PARTIE 2. ENTRE PHYSIQUE ET NUMÉRIQUE, QUELLES

NOUVELLES DYNAMIQUES ?

Le couple physique-numérique, sous tous les aspects qui seront développés ci-dessous, est au cœur de l’activité des bibliothèques et le sera de plus en plus, à mesure que la conception de leurs espaces et de leurs collections évoluera. Il est présent depuis longtemps dans les préoccupations des bibliothécaires et, nous le verrons, nombre de dispositifs passerelles ou hybrides existent ou sont en projet. Toutefois cet axe demande à être davantage problématisé et pourrait alors prendre une place plus importante dans les formations des professionnels et les projets de services, d’établissement ou de réseau.

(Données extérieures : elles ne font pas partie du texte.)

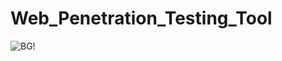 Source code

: # Web_Penetration_Testing_Tool

![BG!](https://github.com/user-attachments/assets/a6250046-e85b-4a59-9758-d948ac21f51e)

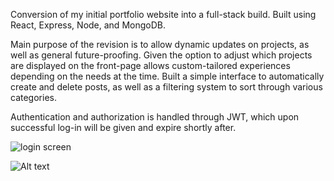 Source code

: Conversion of my initial portfolio website into a full-stack build. Built using React, Express, Node, and MongoDB.

Main purpose of the revision is to allow dynamic updates on projects, as well as general future-proofing. Given the option to adjust which projects are displayed on the front-page allows custom-tailored experiences depending on the needs at the time. Built a simple interface to automatically create and delete posts, as well as a filtering system to sort through various categories.

Authentication and authorization is handled through JWT, which upon successful log-in will be given and expire shortly after.

![login screen](https://github.com/derekthorntonx/portfolio-site-2.0/tree/main/client/src/assets/log-in.png)

<img src="https://github.com/derekthorntonx/portfolio-site-2.0/tree/main/client/src/assets/log-in.png" alt="Alt text" title="Optional title">
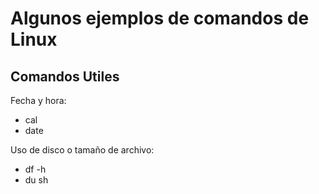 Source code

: # Algunos ejemplos de comandos de Linux

## Comandos Utiles

Fecha y hora:
<ul>
<li>cal</li>
<li>date</li>
</ul>
Uso de disco o tamaño de archivo:
<ul>
<li>df -h</li>
<li>du sh</li>
</ul>

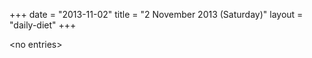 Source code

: +++
date = "2013-11-02"
title = "2 November 2013 (Saturday)"
layout = "daily-diet"
+++

<p>&lt;no entries&gt;</p>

Le numérique réinterroge le rapport aux lieux physiques et plus largement au territoire, en partie

parce que les espaces dits « dématérialisés » (sites, plateformes…) sont souvent vécus comme des lieux, eux aussi, où se déroulent nombre de nos activités aujourd'hui. Le numérique est bien entendu systématiquement intégré aux réflexions de préfiguration des espaces des nouvelles bibliothèques. Mais souvent la question des matériels, avec les contraintes techniques afférentes, se pose avant celle des usages et des attentes des différents publics. Il est vrai que, de plus en plus, des concertations des habitants avec les architectes se déroulent en amont de la conception des bâtiments26.

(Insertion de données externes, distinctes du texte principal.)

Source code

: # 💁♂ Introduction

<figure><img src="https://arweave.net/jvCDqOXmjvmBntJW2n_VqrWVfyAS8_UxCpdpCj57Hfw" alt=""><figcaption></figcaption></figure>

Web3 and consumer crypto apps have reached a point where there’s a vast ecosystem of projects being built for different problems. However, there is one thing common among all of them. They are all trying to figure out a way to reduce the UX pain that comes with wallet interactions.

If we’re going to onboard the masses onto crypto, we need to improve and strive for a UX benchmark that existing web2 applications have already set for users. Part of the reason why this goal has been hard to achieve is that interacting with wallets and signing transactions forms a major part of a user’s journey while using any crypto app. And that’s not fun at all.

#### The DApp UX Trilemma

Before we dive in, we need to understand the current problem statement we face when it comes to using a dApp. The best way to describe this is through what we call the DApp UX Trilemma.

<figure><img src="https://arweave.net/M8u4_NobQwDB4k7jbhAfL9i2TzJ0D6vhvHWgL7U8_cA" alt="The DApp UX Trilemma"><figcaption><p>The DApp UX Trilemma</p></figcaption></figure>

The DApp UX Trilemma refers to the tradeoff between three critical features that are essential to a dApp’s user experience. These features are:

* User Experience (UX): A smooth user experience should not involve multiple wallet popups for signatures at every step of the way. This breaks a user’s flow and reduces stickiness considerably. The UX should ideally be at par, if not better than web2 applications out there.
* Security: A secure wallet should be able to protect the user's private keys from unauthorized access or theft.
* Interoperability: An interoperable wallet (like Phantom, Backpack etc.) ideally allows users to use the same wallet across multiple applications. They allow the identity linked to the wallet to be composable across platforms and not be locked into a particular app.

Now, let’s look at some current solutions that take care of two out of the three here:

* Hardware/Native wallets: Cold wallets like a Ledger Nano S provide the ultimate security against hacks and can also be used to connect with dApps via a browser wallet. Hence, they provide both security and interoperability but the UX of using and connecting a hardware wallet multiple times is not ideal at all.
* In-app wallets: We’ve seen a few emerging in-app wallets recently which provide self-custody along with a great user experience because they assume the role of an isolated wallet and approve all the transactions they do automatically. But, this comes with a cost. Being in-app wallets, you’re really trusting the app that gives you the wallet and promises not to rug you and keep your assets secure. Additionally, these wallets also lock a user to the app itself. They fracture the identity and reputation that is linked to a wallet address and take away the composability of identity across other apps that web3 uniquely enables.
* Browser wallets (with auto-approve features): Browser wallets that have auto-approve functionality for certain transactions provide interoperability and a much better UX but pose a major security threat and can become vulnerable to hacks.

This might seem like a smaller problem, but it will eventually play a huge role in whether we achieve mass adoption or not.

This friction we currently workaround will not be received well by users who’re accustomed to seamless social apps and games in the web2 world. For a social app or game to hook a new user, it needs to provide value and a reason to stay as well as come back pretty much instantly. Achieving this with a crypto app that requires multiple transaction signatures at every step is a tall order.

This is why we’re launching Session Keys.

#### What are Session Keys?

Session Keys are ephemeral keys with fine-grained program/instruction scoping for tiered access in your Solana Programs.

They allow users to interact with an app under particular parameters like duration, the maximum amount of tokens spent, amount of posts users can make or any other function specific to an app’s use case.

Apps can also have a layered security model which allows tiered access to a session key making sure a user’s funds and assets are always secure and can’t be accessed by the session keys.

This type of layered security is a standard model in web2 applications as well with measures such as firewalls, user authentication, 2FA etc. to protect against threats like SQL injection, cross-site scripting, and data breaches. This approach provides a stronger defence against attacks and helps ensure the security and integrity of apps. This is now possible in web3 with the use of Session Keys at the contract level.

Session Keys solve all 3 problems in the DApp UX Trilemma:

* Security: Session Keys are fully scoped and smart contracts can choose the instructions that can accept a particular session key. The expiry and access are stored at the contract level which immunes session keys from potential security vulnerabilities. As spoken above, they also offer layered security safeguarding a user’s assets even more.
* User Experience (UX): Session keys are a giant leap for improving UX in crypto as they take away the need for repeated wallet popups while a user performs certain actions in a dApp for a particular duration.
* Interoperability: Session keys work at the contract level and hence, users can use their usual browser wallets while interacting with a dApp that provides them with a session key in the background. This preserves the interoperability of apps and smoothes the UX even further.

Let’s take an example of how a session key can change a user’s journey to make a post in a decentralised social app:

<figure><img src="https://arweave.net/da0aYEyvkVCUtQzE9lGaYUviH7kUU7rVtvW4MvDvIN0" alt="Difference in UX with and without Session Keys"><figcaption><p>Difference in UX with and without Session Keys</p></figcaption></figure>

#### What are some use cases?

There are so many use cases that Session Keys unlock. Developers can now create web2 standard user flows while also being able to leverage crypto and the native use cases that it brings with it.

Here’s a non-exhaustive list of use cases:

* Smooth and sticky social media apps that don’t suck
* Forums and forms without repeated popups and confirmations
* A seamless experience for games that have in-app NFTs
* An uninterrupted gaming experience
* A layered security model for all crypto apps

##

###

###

Une réflexion sur cet axe physique-numérique est nécessaire également pour accompagner l’intégration des technologies récentes qui concernent les équipements culturels au premier chef. On peut citer, par exemple, les technologies d’immersion et de réalité virtuelle qui permettent précisément d’interagir physiquement avec des objets ou des environnements virtuels, qu’ils soient réalistes ou imaginaires27. Rappelons que les enfants d’aujourd'hui y sont déjà habitués avec la pratique des jeux vidéo sur console VR (réalité virtuelle), que certaines bibliothèques proposent déjà des casques de réalité virtuelle et que d’autres projettent de le faire bientôt. Il est probable que l’expérience de l’usager en bibliothèque en sera à nouveau changée. Quelles démarches construire intégrant ces outils (et d’autres, par exemple ceux de l’intelligence artificielle) qui fassent sens dans l’animation des collections, le travail des publics, les relations avec le territoire ? Les professionnels sans nul doute inventeront des démarches mixant ces différentes technologies avec d’autres qu’ils manient déjà et avec lesquelles leurs compétences de professionnels du savoir feront merveille. Ce chapitre analyse ce qui réunit ou, au contraire, éloigne les dimensions physiques et numériques dans les pratiques culturelles des jeunes usagers et dans les interventions professionnelles en bibliothèque et en ligne. En effet, la généralisation du numérique ne signifie pas du tout sa

substitution au physique mais instaure une dynamique nouvelle entre les deux « sphères », déclinée selon les parcours, les projets et les partenariats.

26

Une telle concertation est en cours pour une future médiathèque à Paris dans le 19e arrondissement.

27

L’EN y travaille actuellement pour le domaine éducatif. Un webinaire est organisé en octobre 2017 par le groupe de travail « Immersion numérique et virtualité » du groupe des incubateurs des projets numériques de la direction du numérique pour l’éducation (https://cvirtuelle.phm.education.gouv.fr/WebinaireRVSeriousGame).

1. Interactions « physique-numérique » et pratiques des

adolescents en bibliothèque : de quoi parle-t-on ?

Rappelons tout d’abord que l’objectif de cette étude n’est pas tant d’étudier comment le numérique peut potentialiser une offre ou renouveler un public mais plutôt comment de nouvelles interactions,

compétences et organisations se dessinent du côté des bibliothèques comme du côté des usagers. Il

est aussi de rendre visibles les expertises des professionnels pour concevoir et mettre en œuvre des transitions et des synergies entre les deux univers qui fassent sens par rapport au projet global de leur bibliothèque ou médiathèque.